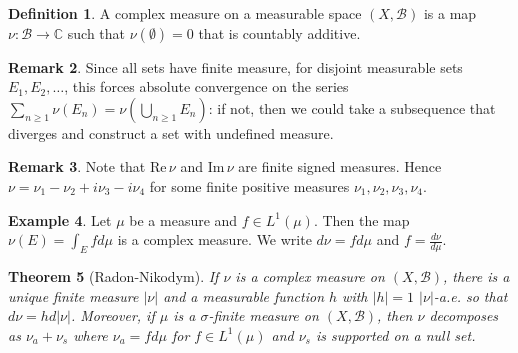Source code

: \documentclass[11pt]{amsart}
\newtheorem{theorem}{Theorem}[section]
\theoremstyle{definition}
\newtheorem{definition}[theorem]{Definition}
\newtheorem{remark}[theorem]{Remark}
\newtheorem{example}[theorem]{Example}
\numberwithin{equation}{section}
\begin{document}
\begin{definition}
    A complex measure on a measurable space $(X,\mathcal B)$ is a map $\nu:\mathcal B\to\mathbb C$ such that $\nu(\emptyset)=0$ that is countably additive.
\end{definition}
\begin{remark}
    Since all sets have finite measure, for disjoint measurable sets $E_1,E_2,\ldots$, this forces absolute convergence on the series $\sum_{n\ge 1}\nu(E_n)=\nu(\bigcup_{n\ge 1}E_n)$: if not, then we could take a subsequence that diverges and construct a set with undefined measure.
\end{remark}
\begin{remark}
    Note that $\mathrm{Re}\,\nu$ and $\mathrm{Im}\,\nu$ are finite signed measures. Hence $\nu=\nu_1-\nu_2+i\nu_3-i\nu_4$ for some finite positive measures $\nu_1,\nu_2,\nu_3,\nu_4$.
\end{remark}
\begin{example}
    Let $\mu$ be a measure and $f\in L^1(\mu)$. Then the map $\nu(E)=\int_Efd\mu$ is a complex measure. We write $d\nu=fd\mu$ and $f=\frac{d\nu}{d\mu}$. 
\end{example}
\begin{theorem}[Radon-Nikodym]\label{radon-nikodym-2}
    If $\nu$ is a complex measure on $(X,\mathcal B)$, there is a unique finite measure $|\nu|$ and a measurable function $h$ with $|h|=1$ $|\nu|$-a.e. so that $d\nu=hd|\nu|$. Moreover, if $\mu$ is a $\sigma$-finite measure on $(X,\mathcal B)$, then $\nu$ decomposes as $\nu_a+\nu_s$ where $\nu_a=fd\mu$ for $f\in L^1(\mu)$ and $\nu_s$ is supported on a null set. 
\end{theorem}
\end{document}
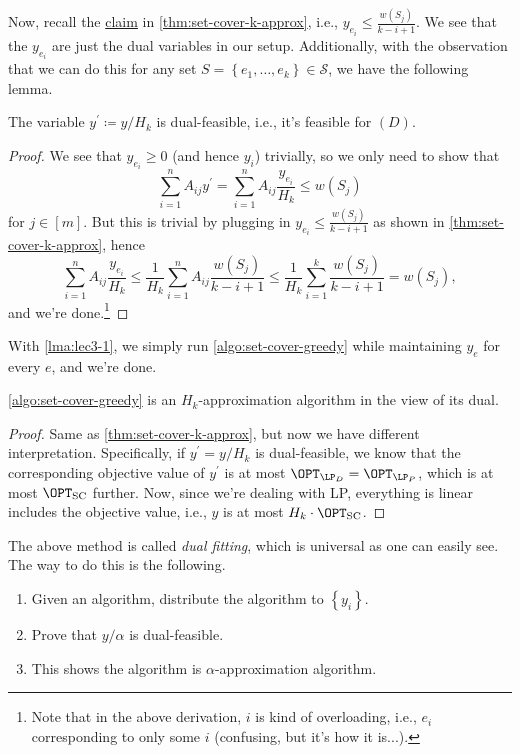 Now, recall the \hyperref[clm:set-cover-cost]{claim} in \autoref{thm:set-cover-k-approx}, i.e., \(y_{e_i} \leq \frac{w(S_{j})}{k - i + 1}\). We see that the \(y_{e_i} \) are just the dual variables in our setup. Additionally, with the observation that we can do this for any set \(S = \left\{ e_1, \dots , e_k\right\} \in \mathcal{S}\), we have the following lemma.
\begin{lemma}\label{lma:lec3-1}
	The variable \(y^\prime \coloneqq y/H_k\) is dual-feasible, i.e., it's feasible for \((D)\).
\end{lemma}
\begin{proof}
	We see that \(y_{e_i} \geq 0\) (and hence \(y_i\)) trivially, so we only need to show that
	\[
		\sum_{i=1}^{n} A_{ij}y^\prime = \sum_{i=1}^{n} A_{ij}\frac{y_{e_i}}{H_k} \leq w(S_{j})
	\]
	for \(j\in [m]\). But this is trivial by plugging in \(y_{e_i} \leq \frac{w(S_j)}{k - i + 1}\) as shown in \autoref{thm:set-cover-k-approx}, hence
	\[
		\sum_{i=1}^{n} A_{ij} \frac{y_{e_i} }{H_k} \leq \frac{1}{H_k}\sum_{i=1}^{n} A_{ij} \frac{w(S_j) }{k - i + 1} \leq \frac{1}{H_k}\sum_{i=1}^{k} \frac{w(S_j)}{k - i + 1} = w(S_j),
	\]
	and we're done.\footnote{Note that in the above derivation, \(i\) is kind of overloading, i.e., \(e_i\) corresponding to only some \(i\) (confusing, but it's how it is...).}
\end{proof}

With \autoref{lma:lec3-1}, we simply run \autoref{algo:set-cover-greedy} while maintaining \(y_e\) for every \(e\), and we're done.

\begin{theorem}
	\autoref{algo:set-cover-greedy} is an \(H_k\)-approximation algorithm in the view of its dual.
\end{theorem}
\begin{proof}
	Same as \autoref{thm:set-cover-k-approx}, but now we have different interpretation. Specifically, if \(y^\prime = y / H_k\) is dual-feasible, we know that the corresponding objective value of \(y^\prime \) is at most \(\OPT_{\LP_D} = \OPT_{\LP_P}\), which is at most \(\OPT_{\mathrm{SC}}\) further. Now, since we're dealing with LP, everything is linear includes the objective value, i.e., \(y\) is at most \(H_k\cdot \OPT_{\mathrm{SC}}\).
\end{proof}

\begin{remark}\label{rmk:dual-fitting}
	The above method is called \emph{dual fitting}, which is universal as one can easily see. The way to do this is the following.
	\begin{enumerate}
		\item Given an algorithm, distribute the algorithm to \(\left\{ y_i \right\}\).
		\item Prove that \(y / \alpha \) is dual-feasible.
		\item This shows the algorithm is \(\alpha\)-approximation algorithm.
	\end{enumerate}
\end{remark}

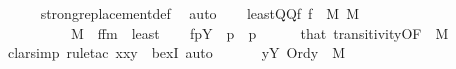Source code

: \begin{isabellebody}
\ \ \ \ \isamarkupfalse%
\ strong{\isacharunderscore}{\kern0pt}replacement{\isacharunderscore}{\kern0pt}def\ \isamarkupfalse%
\ auto\isanewline
\ \ \isamarkupfalse%
\ {\isacartoucheopen}least{\isacharparenleft}{\kern0pt}{\isacharunderscore}{\kern0pt}{\isacharcomma}{\kern0pt}QQ{\isacharparenleft}{\kern0pt}{\isacharunderscore}{\kern0pt}{\isacharparenright}{\kern0pt}{\isacharcomma}{\kern0pt}f{\isacharparenleft}{\kern0pt}{\isacharunderscore}{\kern0pt}{\isacharparenright}{\kern0pt}{\isacharparenright}{\kern0pt}{\isacartoucheclose}\ {\isacartoucheopen}f{\isacharparenleft}{\kern0pt}{\isacharunderscore}{\kern0pt}{\isacharparenright}{\kern0pt}\ {\isasymin}\ M{\isacartoucheclose}\ {\isacartoucheopen}{\isacharquery}{\kern0pt}{\isasympi}{\isasymin}M{\isacartoucheclose}\isanewline
\ \ \ \ {\isacartoucheopen}{\isacharunderscore}{\kern0pt}\ {\isasymLongrightarrow}\ {\isacharunderscore}{\kern0pt}\ {\isasymLongrightarrow}\ {\isacharunderscore}{\kern0pt}\ {\isasymLongrightarrow}\ M{\isacharcomma}{\kern0pt}{\isacharunderscore}{\kern0pt}\ {\isasymTurnstile}\ {\isacharquery}{\kern0pt}f{\isacharunderscore}{\kern0pt}fm\ {\isasymlongleftrightarrow}\ least{\isacharparenleft}{\kern0pt}{\isacharunderscore}{\kern0pt}{\isacharcomma}{\kern0pt}{\isacharunderscore}{\kern0pt}{\isacharcomma}{\kern0pt}{\isacharunderscore}{\kern0pt}{\isacharparenright}{\kern0pt}{\isacartoucheclose}\isanewline
\ \ \isamarkupfalse%
\ {\isachardoublequoteopen}f{\isacharparenleft}{\kern0pt}{\isasymrho}p{\isacharparenright}{\kern0pt}{\isasymin}Y{\isachardoublequoteclose}\ \ {\isachardoublequoteopen}{\isasymrho}p{\isasymin}{\isacharquery}{\kern0pt}{\isasympi}{\isachardoublequoteclose}\ \ {\isasymrho}p\isanewline
\ \ \ \ \isamarkupfalse%
\ that\ transitivity{\isacharbrackleft}{\kern0pt}OF\ {\isacharunderscore}{\kern0pt}\ {\isacartoucheopen}{\isacharquery}{\kern0pt}{\isasympi}{\isasymin}M{\isacartoucheclose}{\isacharbrackright}{\kern0pt}\isanewline
\ \ \ \ \isamarkupfalse%
\ {\isacharparenleft}{\kern0pt}clarsimp{\isacharcomma}{\kern0pt}\ rule{\isacharunderscore}{\kern0pt}tac\ x{\isacharequal}{\kern0pt}{\isachardoublequoteopen}{\isasymlangle}x{\isacharcomma}{\kern0pt}y{\isasymrangle}{\isachardoublequoteclose}\ \ bexI{\isacharcomma}{\kern0pt}\ auto{\isacharparenright}{\kern0pt}\isanewline
\ \ \isamarkupfalse%
\isanewline
\ \ \isamarkupfalse%
\ {\isachardoublequoteopen}{\isacharbraceleft}{\kern0pt}y{\isasymin}Y{\isachardot}{\kern0pt}\ Ord{\isacharparenleft}{\kern0pt}y{\isacharparenright}{\kern0pt}{\isacharbraceright}{\kern0pt}\ {\isasymin}\ M{\isachardoublequoteclose}\isanewline

\end{isabellebody}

- _EXERCISE DIRECTIONS_
Look for the string "section" in the records, and copy every line where it is found.

- _ANSWER TO THIS PROBLEM_
\newtheorem{theorem}{Theorem}[section]
\numberwithin{equation}{section}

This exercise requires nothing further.